J'aurai préféré finir en garde-à-vue.


Je reste dos à ce petit show, elle se donne en spectacle et a l'air d'adorer ça. J'observe plutôt les deux gaillards face à moi. Ils ont l'air content, le sourire aux lèvres. Je ne peux m'empêcher de ressentir un soupçon de mépris, envers moi-même.
J'ai laissé Jahra seule pour deux faux flics à peine armée d'un donut.

Dumb et Dumber, pas un pour rattraper l'autre. Putain mais ça se voit qu'ils ne sont pas policiers. Je ne dis pas ça parce qu'ils sont grands et trapu, l'air fainéant collé au visage.

Enfin si un peu.

Je le dis parce que leur uniforme a tout l'air d'un costume acheté dans un bazar. C'est pathétique.
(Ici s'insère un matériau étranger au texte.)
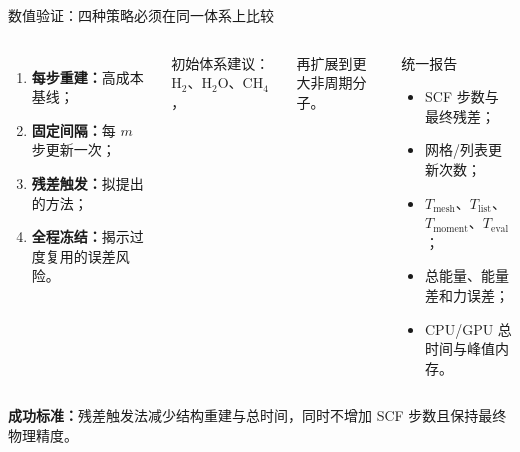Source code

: \documentclass[aspectratio=169,11pt]{beamer}
\begin{document}
\begin{frame}{数值验证：四种策略必须在同一体系上比较}
  \begin{columns}[T,onlytextwidth]
      \small
      \begin{enumerate}\setlength\itemsep{0.48em}
        \item \textbf{每步重建：}高成本基线；
        \item \textbf{固定间隔：}每 $m$ 步更新一次；
        \item \textbf{残差触发：}拟提出的方法；
        \item \textbf{全程冻结：}揭示过度复用的误差风险。
      \end{enumerate}

      \vspace{0.2cm}
      初始体系建议：H$_2$、H$_2$O、CH$_4$，\par
      再扩展到更大非周期分子。
      \begin{block}{统一报告}
        \small
        \begin{itemize}\setlength\itemsep{0.38em}
          \item SCF 步数与最终残差；
          \item 网格/列表更新次数；
          \item $T_{\mathrm{mesh}}$、$T_{\mathrm{list}}$、$T_{\mathrm{moment}}$、$T_{\mathrm{eval}}$；
          \item 总能量、能量差和力误差；
          \item CPU/GPU 总时间与峰值内存。
        \end{itemize}
      \end{block}
  \end{columns}

  \vspace{0.25cm}
  \centering
  \textbf{成功标准：}残差触发法减少结构重建与总时间，同时不增加 SCF 步数且保持最终物理精度。
\end{frame}
\end{document}
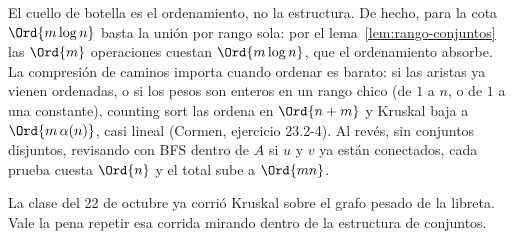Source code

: \documentclass[11pt,letterpaper]{article}
\begin{document}
El cuello de botella es el ordenamiento, no la estructura. De hecho,
para la cota $\Ord{m \log n}$ basta la unión por rango sola: por el
lema~\ref{lem:rango-conjuntos} las $\Ord{m}$ operaciones cuestan
$\Ord{m \log n}$, que el ordenamiento absorbe. La compresión de
caminos importa cuando ordenar es barato: si las aristas ya vienen
ordenadas, o si los pesos son enteros en un rango chico (de $1$ a $n$,
o de $1$ a una constante), counting sort las ordena en $\Ord{n + m}$ y
Kruskal baja a $\Ord{m\,\alpha(n)}$, casi lineal (Cormen, ejercicio
23.2-4). Al revés, sin conjuntos disjuntos, revisando con BFS dentro
de $A$ si $u$ y $v$ ya están conectados, cada prueba cuesta $\Ord{n}$
y el total sube a $\Ord{mn}$.

La clase del 22 de octubre ya corrió Kruskal sobre el grafo pesado de
la libreta. Vale la pena repetir esa corrida mirando dentro de la
estructura de conjuntos.
\end{document}
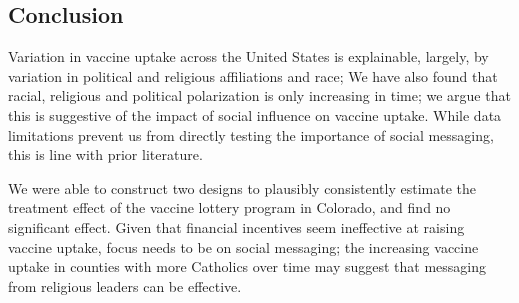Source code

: \documentclass[12pt]{article}
\begin{document}
\begin{spacing}{1.5}
		\section{Conclusion}
		Variation in vaccine uptake across the United States is explainable, largely, by variation in political and religious affiliations and race; We have also found that racial, religious and political polarization is only increasing in time; we argue that this is suggestive of the impact of social influence on vaccine uptake. While data limitations prevent us from directly testing the importance of social messaging, this is line with prior literature.
		
		We were able to construct two designs to plausibly consistently estimate the treatment effect of the vaccine lottery program in Colorado, and find no significant effect. Given that financial incentives seem ineffective at raising vaccine uptake, focus needs to be on social messaging; the increasing vaccine uptake in counties with more Catholics over time may suggest that messaging from religious leaders can be effective.
		
	\end{spacing}
\end{document}
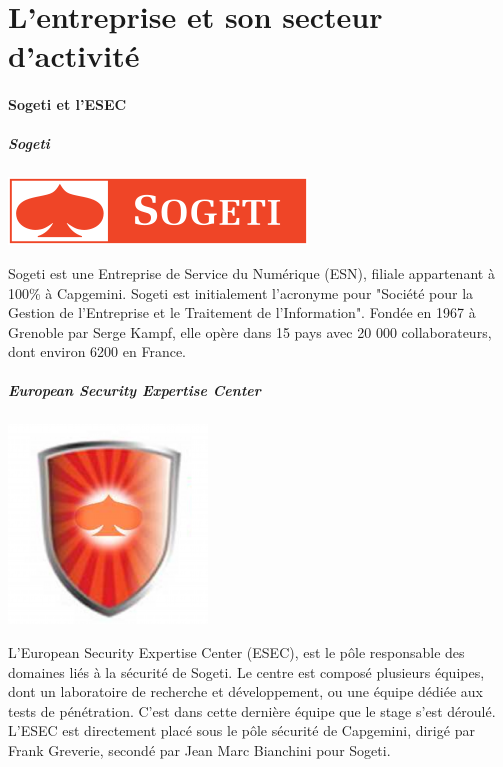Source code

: \section*{L'entreprise et son secteur d'activité}
\paragraph{Sogeti et l'ESEC}
\subparagraph{Sogeti}
\begin{center}
\includegraphics[scale=0.7]{sogeti.png}
\end{center}
Sogeti est une Entreprise de Service du Numérique (ESN), filiale appartenant
à 100\% à Capgemini. Sogeti est initialement l'acronyme pour "Société pour la Gestion de
l'Entreprise et le Traitement de l'Information". Fondée en 1967 à Grenoble par Serge Kampf, elle opère
dans 15 pays avec 20 000 collaborateurs, dont environ 6200 en France.
\paragraph{}
\paragraph{}

\subparagraph{European Security Expertise Center}
\begin{center}
\includegraphics[scale=0.4]{esec.png}
\end{center}
L'European Security Expertise Center (ESEC), est le pôle responsable des domaines
liés à la sécurité de Sogeti. Le centre est composé plusieurs équipes, dont un
laboratoire de recherche et développement, ou une équipe dédiée aux tests de pénétration.
C'est dans cette dernière équipe que le stage s'est déroulé.
L'ESEC est directement placé sous le pôle sécurité de Capgemini, dirigé par Frank
Greverie, secondé par Jean Marc Bianchini pour Sogeti.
J'aurai dû deviner que l'esprit tordu de ma tante se cachait derrière cette mascarade. Elle a toujours su y mettre du sien lorsqu'elle voulait m'apprendre une bonne leçon. Je repense à mon 16e anniversaire. Un pas si mauvais souvenir, elle avait vu des messages puérils et possiblement dangereux. Je comptais organiser la soirée du siècle et ça comprenait drogue et alcool...

Elle m'a laissé tout organiser, avant de mettre un laxatif dans un space cake et de nous observer les manger... Heureusement pour moi, c'était encore le début de la soirée et il n'y avait que Lana, Brad et Darren. Mais ça reste l'un de mes pires souvenirs....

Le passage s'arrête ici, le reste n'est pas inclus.